EXERCISE INSTRUCTIONS: Your task is to work out how many lines in the data include the word "html". Reply with the number alone.

Stored data entries:
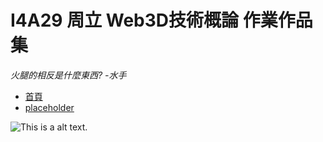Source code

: # I4A29 周立 Web3D技術概論 作業作品集

_火腿的相反是什麼東西?  -水手_

* [首頁](http://kakatsudon.github.io/I4A29_3W3D_HW/index.html/)
* [placeholder](http://kakatsudon.github.io/I4A29_3W3D_HW/index.html/)

![This is a alt text.](https://i.imgur.com/Aq6jdb2.jpg)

ANSWER FOR THE TASK: 2